DETROIT (AP) - Marian Hossa ended up doing a favor for the Pittsburgh Penguins.
Hossa turned down a lucrative, long-term contract from Pittsburgh last year to sign a one-year deal with the Detroit Red Wings because he thought they gave him a better shot to hoist the Stanley Cup.
Hossa didn't score in the finals and wasn't a factor in Game 7 on Friday night, leaving him to watch his former teammates claim the Cup with a 2-1 victory.
"That's life," he said. "You just have to move on. It's a great life experience.

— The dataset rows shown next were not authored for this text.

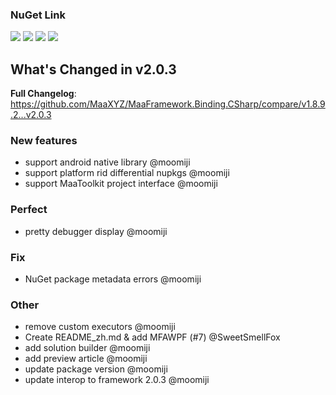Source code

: ### NuGet Link

[![](https://img.shields.io/badge/NuGet-Maa.Framework-%23004880)](https://www.nuget.org/packages/Maa.Framework/2.0.3) [![](https://img.shields.io/badge/NuGet-Maa.Framework.Native-%23004880)](https://www.nuget.org/packages/Maa.Framework.Native/2.0.3) [![](https://img.shields.io/badge/NuGet-Binding-%23004880)](https://www.nuget.org/packages/Maa.Framework.Binding/2.0.3) [![](https://img.shields.io/badge/NuGet-Native-%23004880)](https://www.nuget.org/packages/Maa.Framework.Binding.Native/2.0.3)

## What's Changed in v2.0.3

**Full Changelog**: https://github.com/MaaXYZ/MaaFramework.Binding.CSharp/compare/v1.8.9.2...v2.0.3

### New features

- support android native library @moomiji
- support platform rid differential nupkgs @moomiji
- support MaaToolkit project interface @moomiji

### Perfect

- pretty debugger display @moomiji

### Fix

- NuGet package metadata errors @moomiji

### Other

- remove custom executors @moomiji
- Create README_zh.md & add MFAWPF (#7) @SweetSmellFox
- add solution builder @moomiji
- add preview article @moomiji
- update package version @moomiji
- update interop to framework 2.0.3 @moomiji
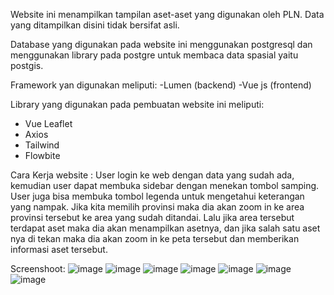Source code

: Website ini menampilkan tampilan aset-aset yang digunakan oleh PLN. Data yang ditampilkan disini tidak bersifat asli.

Database yang digunakan pada website ini menggunakan postgresql dan menggunakan library pada postgre untuk membaca
data spasial yaitu postgis.

Framework yan digunakan meliputi:
-Lumen (backend)
-Vue js (frontend)

Library yang digunakan pada pembuatan website ini meliputi:
- Vue Leaflet
- Axios
- Tailwind
- Flowbite

Cara Kerja website : User login ke web dengan data yang sudah ada, kemudian user dapat membuka sidebar dengan menekan tombol samping. User juga bisa
membuka tombol legenda untuk mengetahui keterangan yang nampak. Jika kita memilih provinsi maka dia akan zoom in ke area provinsi tersebut ke area 
yang sudah ditandai. Lalu jika area tersebut terdapat aset maka dia akan menampilkan asetnya, dan jika salah satu aset nya di tekan maka dia akan zoom
in ke peta tersebut dan memberikan informasi aset tersebut.

Screenshoot:
![image](https://github.com/user-attachments/assets/b9d201d9-63ae-4e24-92c6-3e00db8a3107)
![image](https://github.com/user-attachments/assets/07293f73-cb65-45f7-8ec2-febb7a2b05df)
![image](https://github.com/user-attachments/assets/e27f8a20-ada8-4594-a434-f0af09336332)
![image](https://github.com/user-attachments/assets/8cfd2e2a-e988-4710-b793-b6ead64b752a)
![image](https://github.com/user-attachments/assets/fadcecab-23fd-43bd-91bc-bfc0b352e492)
![image](https://github.com/user-attachments/assets/b559c973-5e5a-4157-9426-c2dbb2b16218)
![image](https://github.com/user-attachments/assets/bffaf5d2-afff-4f3d-803e-85a83c88c76d)


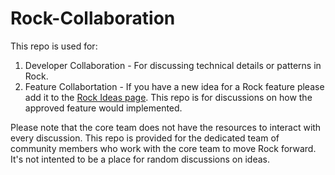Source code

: # Rock-Collaboration

This repo is used for:

1. Developer Collaboration - For discussing technical details or patterns in Rock.
2. Feature Collabortation -  If you have a new idea for a Rock feature please add it to the [Rock Ideas page](https://community.rockrms.com/Ideas). This repo is for discussions on how the approved feature would implemented.

Please note that the core team does not have the resources to interact with every discussion. This repo is provided for the dedicated team of community members who work with the core team to move Rock forward. It's not intented to be a place for random discussions on ideas.
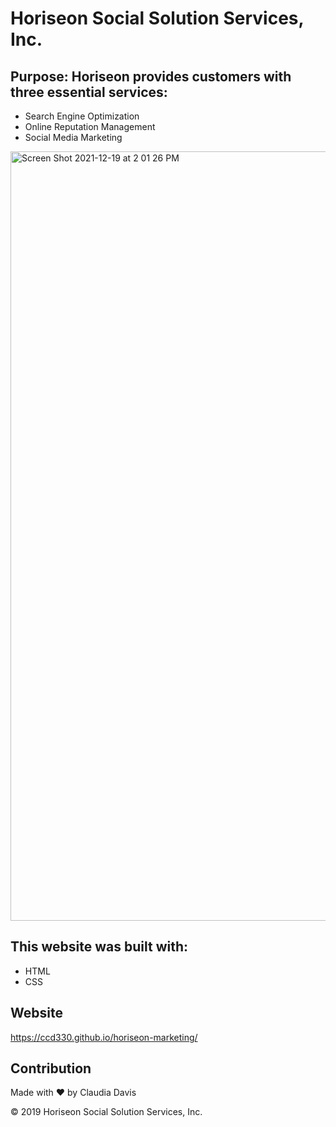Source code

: # Horiseon Social Solution Services, Inc.

## Purpose: Horiseon provides customers with three essential services:
* Search Engine Optimization
* Online Reputation Management
* Social Media Marketing

<img width="1231" alt="Screen Shot 2021-12-19 at 2 01 26 PM" src="https://user-images.githubusercontent.com/75917387/146687391-10899391-7eae-42d6-bd51-a90fa3eb9217.png">



## This website was built with:
* HTML
* CSS

## Website

https://ccd330.github.io/horiseon-marketing/ 

## Contribution
Made with ❤️ by Claudia Davis

&copy; 2019 Horiseon Social Solution Services, Inc.
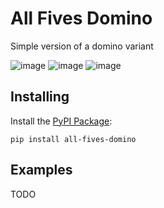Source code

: All Fives Domino
================

Simple version of a domino variant

![image](https://img.shields.io/pypi/v/jhdata?style=flat-square)
![image](https://img.shields.io/static/v1?label=pytest&message=1+failed%2C+1+tests&color=critical&style=flat-square)
![image](https://img.shields.io/static/v1?label=coverage&message=25%25&color=red&style=flat-square)

## Installing

Install the [PyPI Package](https://pypi.org/project/all-fives-domino/):

    pip install all-fives-domino

## Examples

TODO
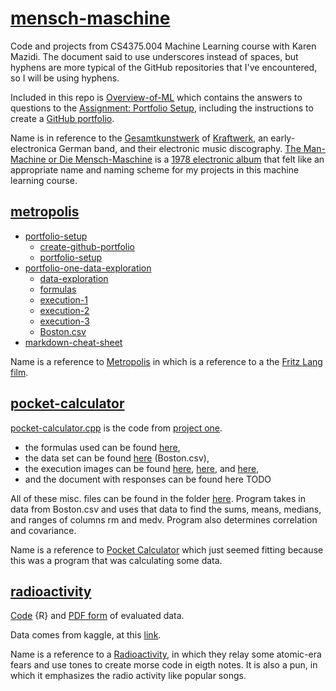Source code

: # [mensch-maschine](https://github.com/Billy-Budd/mensch-maschine/)
Code and projects from CS4375.004 Machine Learning course with Karen Mazidi. The document said to use underscores instead of spaces, but hyphens are more typical of the GitHub repositories that I've encountered, so I will be using hyphens. 

Included in this repo is [Overview-of-ML](Overview-of-ML.pdf) which contains the answers to questions to the [Assignment: Portfolio Setup](/metropolis/assignment-portfolio-setup/portfolio-setup.pdf), including the instructions to create a [GitHub portfolio](/metropolis/Assignment-Portfolio-Setup/create-github-portfolio.pdf).  

Name is in reference to the [Gesamtkunstwerk](https://www.theartstory.org/definition/gesamtkunstwerk/) of [Kraftwerk](https://en.wikipedia.org/wiki/Kraftwerk), an early-electronica German band, and their electronic music discography. [The Man-Machine or Die Mensch-Maschine](https://youtu.be/EPxGE1xWl_E?list=PLRp2a3r7tvpd3NpB_CwUbOoLxRgY4CwHh) is a [1978 electronic album](https://en.wikipedia.org/wiki/The_Man-Machine) that felt like an appropriate name and naming scheme for my projects in this machine learning course. 

## [metropolis](/metropolis)
- [portfolio-setup](/metropolis/assignment-portfolio-setup)
  - [create-github-portfolio](/metropolis/assignment-portfolio-setup/create-github-portfolio.pdf)
  - [portfolio-setup](/metropolis/assignment-portfolio-setup/portfolio-setup.pdf)
- [portfolio-one-data-exploration](/metropolis/portfolio-one-data-exploration)
  - [data-exploration](/metropolis/portfolio-one-data-exploration/portfolio-one-data-exploration.pdf)
  - [formulas](/metropolis/portfolio-one-data-exploration/formulas.png)
  - [execution-1](/metropolis/portfolio-one-data-exploration/pocket-calculator-1.PNG)
  - [execution-2](/metropolis/portfolio-one-data-exploration/pocket-calculator-2.PNG)
  - [execution-3](/metropolis/portfolio-one-data-exploration/pocket-calculator-3.PNG)
  - [Boston.csv](/pocket-calculator/Boston.csv)
- [markdown-cheat-sheet](/metropolis/markdown-cheat-sheet.pdf)

Name is a reference to [Metropolis](https://youtu.be/SXTBGB2cKAk) in which is a reference to a the [Fritz Lang film](https://en.wikipedia.org/wiki/Metropolis_(1927_film)).

## [pocket-calculator](/pocket-calculator)
[pocket-calculator.cpp](/pocket-calculator/pocket-calculator.cpp) is the code from [project one](/metropolis/portfolio-one-data-exploration). 
- the formulas used can be found [here](/metropolis/portfolio-one-data-exploration/formulas.png), 
- the data set can be found [here](/pocket-calculator/Boston.csv) (Boston.csv), 
- the execution images can be found [here](/metropolis/portfolio-one-data-exploration/pocket-calculator-1.PNG), [here](/metropolis/portfolio-one-data-exploration/pocket-calculator-2.PNG), and [here](/metropolis/portfolio-one-data-exploration/pocket-calculator-3.PNG),
- and the document with responses can be found here TODO 

All of these misc. files can be found in the folder [here](/metropolis/portfolio-one-data-exploration). 
Program takes in data from Boston.csv and uses that data to find the sums, means, medians, and ranges of columns rm and medv. Program also determines correlation and covariance. 

Name is a reference to [Pocket Calculator](https://youtu.be/eSBybJGZoCU) which just seemed fitting because this was a program that was calculating some data. 

## [radioactivity](/radioactivity)
[Code](/radioactivity/spotifyeval.rmd) {R} and [PDF form](radioactivity/spotifyeval.pdf) of evaluated data. 

Data comes from kaggle, at this [link](https://www.kaggle.com/datasets/ayushnitb/song-features-dataset-regressing-popularity?resource=download).

Name is a reference to a [Radioactivity](https://youtu.be/fM2Ddrg1eFI), in which they relay some atomic-era fears and use tones to create morse code in eigth notes. It is also a pun, in which it emphasizes the radio activity like popular songs. 
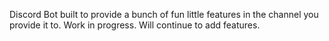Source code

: Discord Bot built to provide a bunch of fun little features in the channel you provide it to.  Work in progress. Will continue to add features.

"It's a tough pill to swallow."
The Penguins didn't need Hossa to beat Detroit and they wisely used the money they didn't spend on him on other players, some of whom they can retain in the future because Hossa isn't around collecting big paychecks.
"It could be different circumstances if I sign in Pittsburgh and now they probably couldn't sign some other players and they would be different team," Hossa said. "So we could sit here for hours discussing this, but it could be different team, could be different things so I don't regret the decision."
Hossa turned down a long-term deal worth almost $50 million last summer for a one-year contract worth about $7.5 million, leaving the runner-up Penguins to play for the defending champions.
He said the Penguins didn't rub it in during the postgame handshake.
"Nobody said anything," said Hossa, who is eligible to be a free agent this offseason. "I congratulated them and that was it."
Hossa, who had a team-high 40 goals during the regular season, scored in just three games during the Western Conference finals and was limited to just three assists in the Cup finals.
Perhaps emblematic of his rough night and series, Hossa even wiped out in front of his own bench in the second period with nobody around him.
"He was probably feeling the pressure a little bit," teammate Brad Stuart said. "It's one of the story lines of the series, I guess, the fact we ended up playing them again.
"Obviously, feel bad for the guy."
Before the finals, Penguins forward Max Talbot said he couldn't wait to shake Hossa's hand when the series was over to tell him he picked the wrong team.
When Talbot greeted Hossa, though, he changed his mind.
"I just told him, `Good job,"' recalled Talbot, who scored both Pittsburgh goals in Game 7. "I think he knows he made the wrong choice, I don't have to tell him."